Minas Gerais - O Brasil morreu!


Iniciamos ontem a nova série O Brasil morreu!, relatando o triunfo do esquema de corrupção na rede pública de ensino de Araraquara. Hoje damos continuidade com o depoimento da professora mineira Fernanda Rodrigues de Figueiredo, enviado à professora Glória Reis, de Leopoldina, MG, autora do livro Escola, instituição da tortura, já bastante divulgado neste blog. O Brasil morre a cada dia, em cada cidade e escola onde o aluno é tratado com descaso, indiferença ou crueldade. Resta o consolo de que, neste espaço aberto à informação e ao debate, o crime fica registrado. Há vinte anos repetimos que faltam historiadores e sociólogos para explicar a perversidade do sistema educacional brasileiro. Não faz mal: o dia que aparecer algum, encontrará farto material neste blog.

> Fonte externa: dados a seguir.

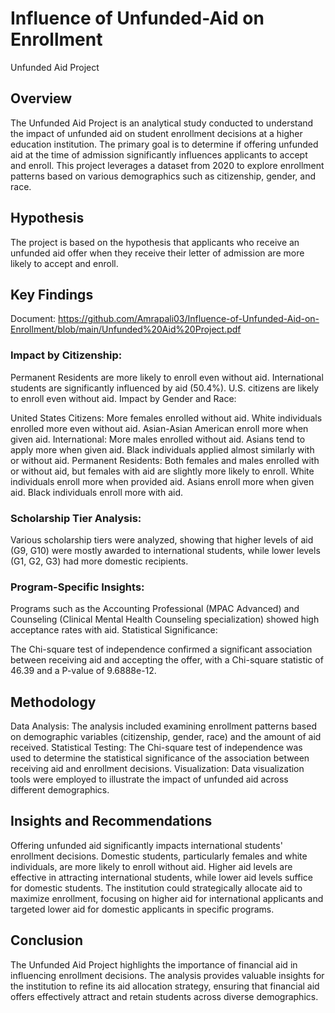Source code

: # Influence of Unfunded-Aid on Enrollment


Unfunded Aid Project
## Overview
The Unfunded Aid Project is an analytical study conducted to understand the impact of unfunded aid on student enrollment decisions at a higher education institution. The primary goal is to determine if offering unfunded aid at the time of admission significantly influences applicants to accept and enroll. This project leverages a dataset from 2020 to explore enrollment patterns based on various demographics such as citizenship, gender, and race.

## Hypothesis
The project is based on the hypothesis that applicants who receive an unfunded aid offer when they receive their letter of admission are more likely to accept and enroll.

## Key Findings
Document: https://github.com/Amrapali03/Influence-of-Unfunded-Aid-on-Enrollment/blob/main/Unfunded%20Aid%20Project.pdf
### Impact by Citizenship:

Permanent Residents are more likely to enroll even without aid.
International students are significantly influenced by aid (50.4%).
U.S. citizens are likely to enroll even without aid.
Impact by Gender and Race:

United States Citizens:
More females enrolled without aid.
White individuals enrolled more even without aid.
Asian-Asian American enroll more when given aid.
International:
More males enrolled without aid.
Asians tend to apply more when given aid.
Black individuals applied almost similarly with or without aid.
Permanent Residents:
Both females and males enrolled with or without aid, but females with aid are slightly more likely to enroll.
White individuals enroll more when provided aid.
Asians enroll more when given aid.
Black individuals enroll more with aid.

### Scholarship Tier Analysis:

Various scholarship tiers were analyzed, showing that higher levels of aid (G9, G10) were mostly awarded to international students, while lower levels (G1, G2, G3) had more domestic recipients.

### Program-Specific Insights:

Programs such as the Accounting Professional (MPAC Advanced) and Counseling (Clinical Mental Health Counseling specialization) showed high acceptance rates with aid.
Statistical Significance:

The Chi-square test of independence confirmed a significant association between receiving aid and accepting the offer, with a Chi-square statistic of 46.39 and a P-value of 9.6888e-12.

## Methodology
Data Analysis: The analysis included examining enrollment patterns based on demographic variables (citizenship, gender, race) and the amount of aid received.
Statistical Testing: The Chi-square test of independence was used to determine the statistical significance of the association between receiving aid and enrollment decisions.
Visualization: Data visualization tools were employed to illustrate the impact of unfunded aid across different demographics.

## Insights and Recommendations
Offering unfunded aid significantly impacts international students' enrollment decisions.
Domestic students, particularly females and white individuals, are more likely to enroll without aid.
Higher aid levels are effective in attracting international students, while lower aid levels suffice for domestic students.
The institution could strategically allocate aid to maximize enrollment, focusing on higher aid for international applicants and targeted lower aid for domestic applicants in specific programs.

## Conclusion
The Unfunded Aid Project highlights the importance of financial aid in influencing enrollment decisions. The analysis provides valuable insights for the institution to refine its aid allocation strategy, ensuring that financial aid offers effectively attract and retain students across diverse demographics.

Recebi, hoje, o livro Escola, instituição da tortura, de Maria da Glória Costa Reis. Já o li, devorei-o com toda angústia do meu espírito de educadora, com toda a dor que aprendi a sentir desde que ingressei no serviço público.

Este livro deveria circular em todas as universidades e cursos de formação de profissionais da educação, faculdades de direito, nos conselhos tutelares e nas instituições que cuidam de menores. Todos deveriam ler e saber dessas palavras ditas assim a queima roupa. Um choque. Um choque necessário. Mas um choque obrigatório. Meu Deus! Como pode haver tanto sofrimento por tanto tempo. Meu Deus! Quando políticos, autoridades, mídia e sociedade enxergarão que aí está a raiz de todos os NOSSOS problemas com a violência? Por que ninguém fala disso? Estão todos surdos e mudos? Estão cegos?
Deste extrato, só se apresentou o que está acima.